(Stored data entries)
════

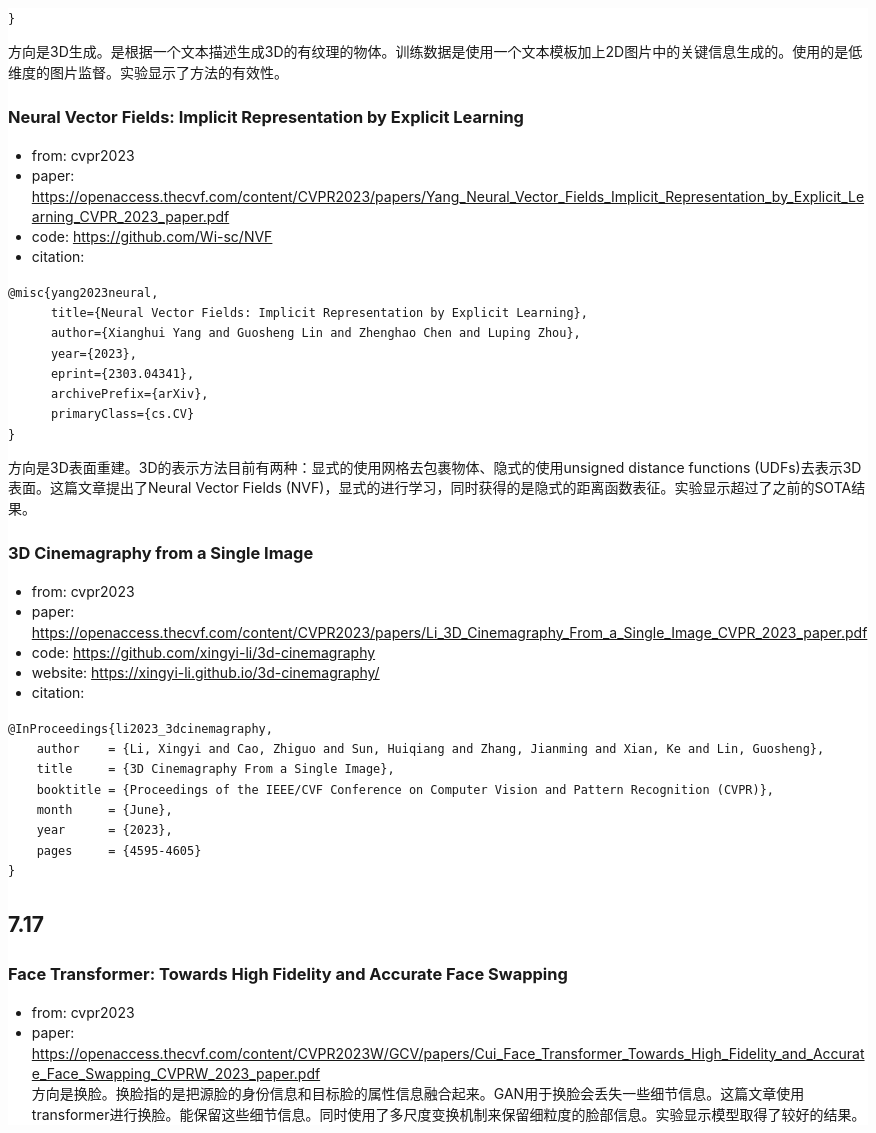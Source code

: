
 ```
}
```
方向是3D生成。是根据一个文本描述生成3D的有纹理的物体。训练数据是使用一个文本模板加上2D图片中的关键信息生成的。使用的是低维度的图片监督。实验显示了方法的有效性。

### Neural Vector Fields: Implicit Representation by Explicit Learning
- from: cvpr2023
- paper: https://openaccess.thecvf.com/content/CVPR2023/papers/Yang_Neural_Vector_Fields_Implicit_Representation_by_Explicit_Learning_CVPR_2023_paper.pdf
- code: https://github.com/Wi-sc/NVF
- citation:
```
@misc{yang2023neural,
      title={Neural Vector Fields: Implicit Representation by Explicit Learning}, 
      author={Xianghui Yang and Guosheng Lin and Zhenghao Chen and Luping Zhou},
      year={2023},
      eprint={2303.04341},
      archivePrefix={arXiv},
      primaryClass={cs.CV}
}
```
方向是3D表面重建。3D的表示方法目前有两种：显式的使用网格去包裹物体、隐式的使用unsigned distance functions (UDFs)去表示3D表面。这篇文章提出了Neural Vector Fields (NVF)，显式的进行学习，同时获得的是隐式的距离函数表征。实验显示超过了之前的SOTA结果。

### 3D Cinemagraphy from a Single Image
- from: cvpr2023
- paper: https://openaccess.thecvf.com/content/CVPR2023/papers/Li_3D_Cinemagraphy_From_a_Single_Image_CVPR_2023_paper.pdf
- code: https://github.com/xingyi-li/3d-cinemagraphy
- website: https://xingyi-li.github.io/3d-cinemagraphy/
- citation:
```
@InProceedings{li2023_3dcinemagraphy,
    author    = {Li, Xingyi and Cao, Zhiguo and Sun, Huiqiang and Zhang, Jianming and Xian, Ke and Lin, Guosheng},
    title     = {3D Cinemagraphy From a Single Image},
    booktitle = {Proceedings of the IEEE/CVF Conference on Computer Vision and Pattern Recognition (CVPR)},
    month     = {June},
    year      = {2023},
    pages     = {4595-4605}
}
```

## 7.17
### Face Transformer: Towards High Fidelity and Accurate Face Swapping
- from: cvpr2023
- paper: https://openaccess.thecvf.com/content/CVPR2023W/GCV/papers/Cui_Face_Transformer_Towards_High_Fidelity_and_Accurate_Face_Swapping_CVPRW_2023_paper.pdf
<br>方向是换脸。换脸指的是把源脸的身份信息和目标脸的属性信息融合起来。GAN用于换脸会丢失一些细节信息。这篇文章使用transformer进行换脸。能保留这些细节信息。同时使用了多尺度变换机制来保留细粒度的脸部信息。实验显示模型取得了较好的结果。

════

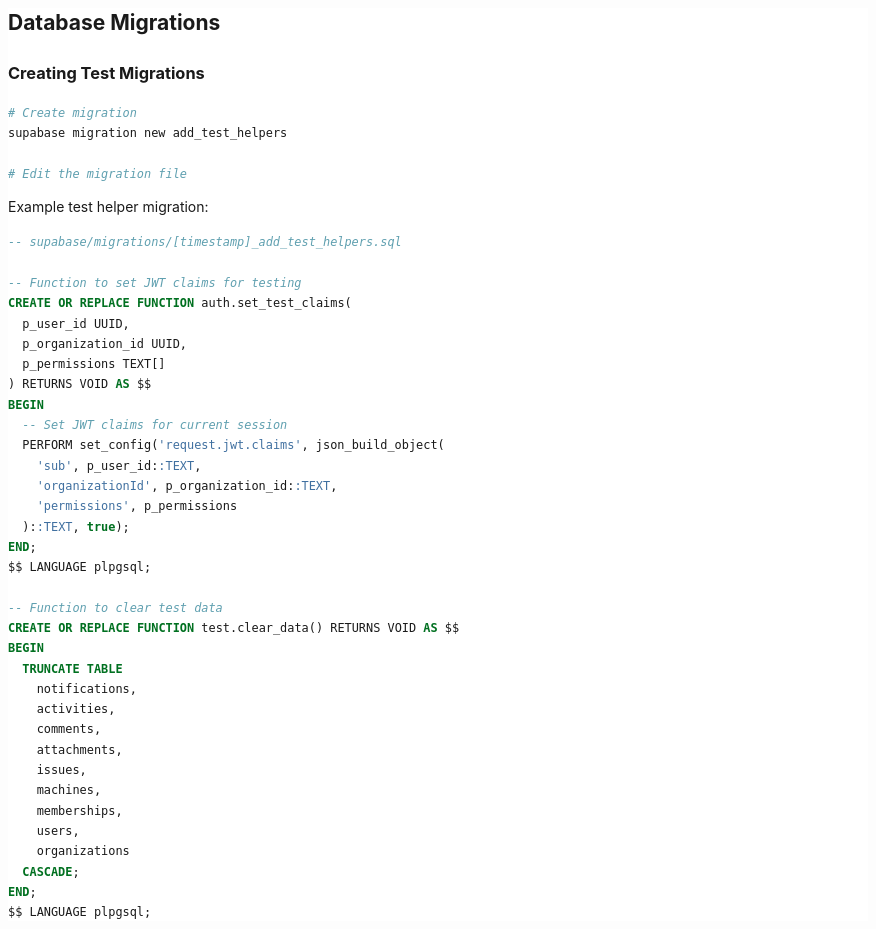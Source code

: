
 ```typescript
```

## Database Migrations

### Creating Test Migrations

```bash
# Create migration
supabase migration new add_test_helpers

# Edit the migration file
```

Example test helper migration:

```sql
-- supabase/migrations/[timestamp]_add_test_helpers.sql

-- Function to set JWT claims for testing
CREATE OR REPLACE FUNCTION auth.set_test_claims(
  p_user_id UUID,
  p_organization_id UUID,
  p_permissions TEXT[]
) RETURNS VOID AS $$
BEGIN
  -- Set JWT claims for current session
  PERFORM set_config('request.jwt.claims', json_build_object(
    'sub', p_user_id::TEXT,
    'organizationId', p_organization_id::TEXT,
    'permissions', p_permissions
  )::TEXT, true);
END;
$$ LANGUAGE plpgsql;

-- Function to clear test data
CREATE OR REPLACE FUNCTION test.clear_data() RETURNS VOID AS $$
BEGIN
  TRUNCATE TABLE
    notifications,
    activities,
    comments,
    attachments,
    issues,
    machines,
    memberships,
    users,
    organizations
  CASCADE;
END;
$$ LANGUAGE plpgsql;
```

════

EXERCISE DETAILS:
Please list every line of the records that contains "VOID".

FINISHED EXERCISE:
) RETURNS VOID AS $$
CREATE OR REPLACE FUNCTION test.clear_data() RETURNS VOID AS $$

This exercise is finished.